- EXERCISE PROMPT -
Go through the listing below and repeat it exactly, omitting each picture.

- SUPPLIED RECORDS -
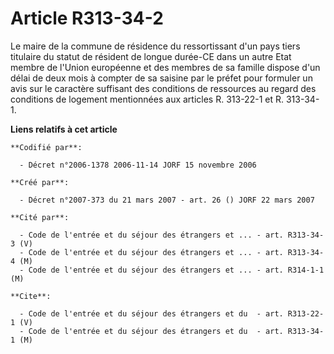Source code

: # Article R313-34-2

Le maire de la commune de résidence du ressortissant d'un pays tiers titulaire du statut de résident de longue durée-CE dans
un autre Etat membre de l'Union européenne et des membres de sa famille dispose d'un délai de deux mois à compter de sa
saisine par le préfet pour formuler un avis sur le caractère suffisant des conditions de ressources au regard des conditions
de logement mentionnées aux articles R. 313-22-1 et R. 313-34-1.

**Liens relatifs à cet article**

	**Codifié par**:

	  - Décret n°2006-1378 2006-11-14 JORF 15 novembre 2006

	**Créé par**:

	  - Décret n°2007-373 du 21 mars 2007 - art. 26 () JORF 22 mars 2007

	**Cité par**:

	  - Code de l'entrée et du séjour des étrangers et ... - art. R313-34-3 (V)
	  - Code de l'entrée et du séjour des étrangers et ... - art. R313-34-4 (M)
	  - Code de l'entrée et du séjour des étrangers et ... - art. R314-1-1 (M)

	**Cite**:

	  - Code de l'entrée et du séjour des étrangers et du  - art. R313-22-1 (V)
	  - Code de l'entrée et du séjour des étrangers et du  - art. R313-34-1 (M)
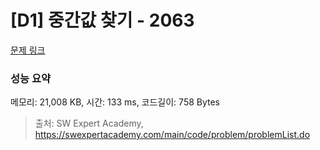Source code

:# [D1] 중간값 찾기 - 2063 

[문제 링크](https://swexpertacademy.com/main/code/problem/problemDetail.do?contestProbId=AV5QPsXKA2UDFAUq) 

### 성능 요약

메모리: 21,008 KB, 시간: 133 ms, 코드길이: 758 Bytes



> 출처: SW Expert Academy, https://swexpertacademy.com/main/code/problem/problemList.do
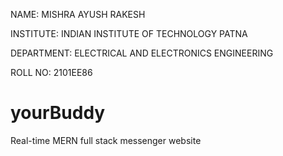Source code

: NAME: MISHRA AYUSH RAKESH

INSTITUTE: INDIAN INSTITUTE OF TECHNOLOGY PATNA

DEPARTMENT: ELECTRICAL AND ELECTRONICS ENGINEERING

ROLL NO: 2101EE86


# yourBuddy
Real-time MERN full stack messenger website 
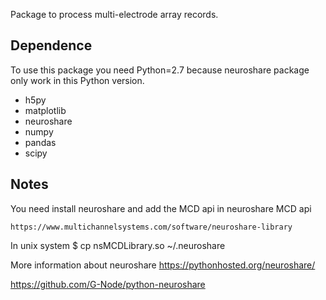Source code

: Package to process multi-electrode array records.


Dependence
----------
To use this package you need Python=2.7 because neuroshare package only work in this Python version.
 * h5py
 * matplotlib
 * neuroshare
 * numpy
 * pandas
 * scipy

Notes
--------

You need install neuroshare and add the MCD api in neuroshare
MCD api

    https://www.multichannelsystems.com/software/neuroshare-library

In unix system
$ cp nsMCDLibrary.so ~/.neuroshare

More information about neuroshare
https://pythonhosted.org/neuroshare/

https://github.com/G-Node/python-neuroshare
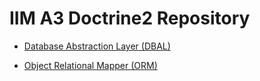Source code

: IIM A3 Doctrine2 Repository
===========================

- [Database Abstraction Layer (DBAL)][1]

- [Object Relational Mapper (ORM)][2]

[1]: https://github.com/Irvyne/A3_Doctrine/tree/dbal
[2]: https://github.com/Irvyne/A3_Doctrine/tree/orm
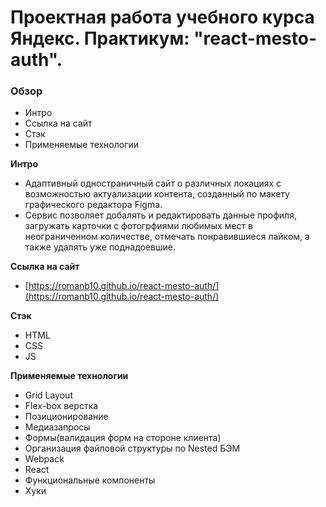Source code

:# Проектная работа учебного курса Яндекс. Практикум: "react-mesto-auth".

### Обзор

* Интро
* Ссылка на сайт
* Стэк
* Применяемые технологии

**Интро**
* Адаптивный одностраничный сайт о различных локациях с возможностью актуализации контента,
  созданный по макету графического редактора Figma.
* Сервис позволяет добалять и редактировать данные профиля, загружать карточки с фотогрфиями любимых мест в неограниченном количестве, отмечать понравившиеся лайком, а также удалять уже поднадоевшие.


**Ссылка на сайт**
* [https://romanb10.github.io/react-mesto-auth/](https://romanb10.github.io/react-mesto-auth/)

**Стэк**
* HTML
* CSS
* JS

**Применяемые технологии**
* Grid Layout
* Flex-box верстка
* Позиционирование
* Медиазапросы
* Формы(валидация форм на стороне клиента)
* Организация файловой структуры по Nested БЭМ
* Webpack
* React
* Функциональные компоненты
* Хуки
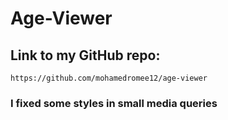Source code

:# Age-Viewer

## Link to my GitHub repo:
``
    https://github.com/mohamedromee12/age-viewer
``

### I fixed some styles in small media queries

- TASK SOLUTION -
Source code

: # Article R313-34-2

Le maire de la commune de résidence du ressortissant d'un pays tiers titulaire du statut de résident de longue durée-CE dans
un autre Etat membre de l'Union européenne et des membres de sa famille dispose d'un délai de deux mois à compter de sa
saisine par le préfet pour formuler un avis sur le caractère suffisant des conditions de ressources au regard des conditions
de logement mentionnées aux articles R. 313-22-1 et R. 313-34-1.

**Liens relatifs à cet article**

	**Codifié par**:

	  - Décret n°2006-1378 2006-11-14 JORF 15 novembre 2006

	**Créé par**:

	  - Décret n°2007-373 du 21 mars 2007 - art. 26 () JORF 22 mars 2007

	**Cité par**:

	  - Code de l'entrée et du séjour des étrangers et ... - art. R313-34-3 (V)
	  - Code de l'entrée et du séjour des étrangers et ... - art. R313-34-4 (M)
	  - Code de l'entrée et du séjour des étrangers et ... - art. R314-1-1 (M)

	**Cite**:

	  - Code de l'entrée et du séjour des étrangers et du  - art. R313-22-1 (V)
	  - Code de l'entrée et du séjour des étrangers et du  - art. R313-34-1 (M)
Source code

:# [D1] 중간값 찾기 - 2063 

[문제 링크](https://swexpertacademy.com/main/code/problem/problemDetail.do?contestProbId=AV5QPsXKA2UDFAUq) 

### 성능 요약

메모리: 21,008 KB, 시간: 133 ms, 코드길이: 758 Bytes



> 출처: SW Expert Academy, https://swexpertacademy.com/main/code/problem/problemList.do
Source code

: NAME: MISHRA AYUSH RAKESH

INSTITUTE: INDIAN INSTITUTE OF TECHNOLOGY PATNA

DEPARTMENT: ELECTRICAL AND ELECTRONICS ENGINEERING

ROLL NO: 2101EE86


# yourBuddy
Real-time MERN full stack messenger website 
Source code

: Package to process multi-electrode array records.


Dependence
----------
To use this package you need Python=2.7 because neuroshare package only work in this Python version.
 * h5py
 * matplotlib
 * neuroshare
 * numpy
 * pandas
 * scipy

Notes
--------

You need install neuroshare and add the MCD api in neuroshare
MCD api

    https://www.multichannelsystems.com/software/neuroshare-library

In unix system
$ cp nsMCDLibrary.so ~/.neuroshare

More information about neuroshare
https://pythonhosted.org/neuroshare/

https://github.com/G-Node/python-neuroshare
Source code

: IIM A3 Doctrine2 Repository
===========================

- [Database Abstraction Layer (DBAL)][1]

- [Object Relational Mapper (ORM)][2]

[1]: https://github.com/Irvyne/A3_Doctrine/tree/dbal
[2]: https://github.com/Irvyne/A3_Doctrine/tree/orm
Source code

:# Проектная работа учебного курса Яндекс. Практикум: "react-mesto-auth".

### Обзор

* Интро
* Ссылка на сайт
* Стэк
* Применяемые технологии

**Интро**
* Адаптивный одностраничный сайт о различных локациях с возможностью актуализации контента,
  созданный по макету графического редактора Figma.
* Сервис позволяет добалять и редактировать данные профиля, загружать карточки с фотогрфиями любимых мест в неограниченном количестве, отмечать понравившиеся лайком, а также удалять уже поднадоевшие.


**Ссылка на сайт**
* [https://romanb10.github.io/react-mesto-auth/](https://romanb10.github.io/react-mesto-auth/)

**Стэк**
* HTML
* CSS
* JS

**Применяемые технологии**
* Grid Layout
* Flex-box верстка
* Позиционирование
* Медиазапросы
* Формы(валидация форм на стороне клиента)
* Организация файловой структуры по Nested БЭМ
* Webpack
* React
* Функциональные компоненты
* Хуки
Source code

:# Age-Viewer

## Link to my GitHub repo:
``
    https://github.com/mohamedromee12/age-viewer
``

### I fixed some styles in small media queries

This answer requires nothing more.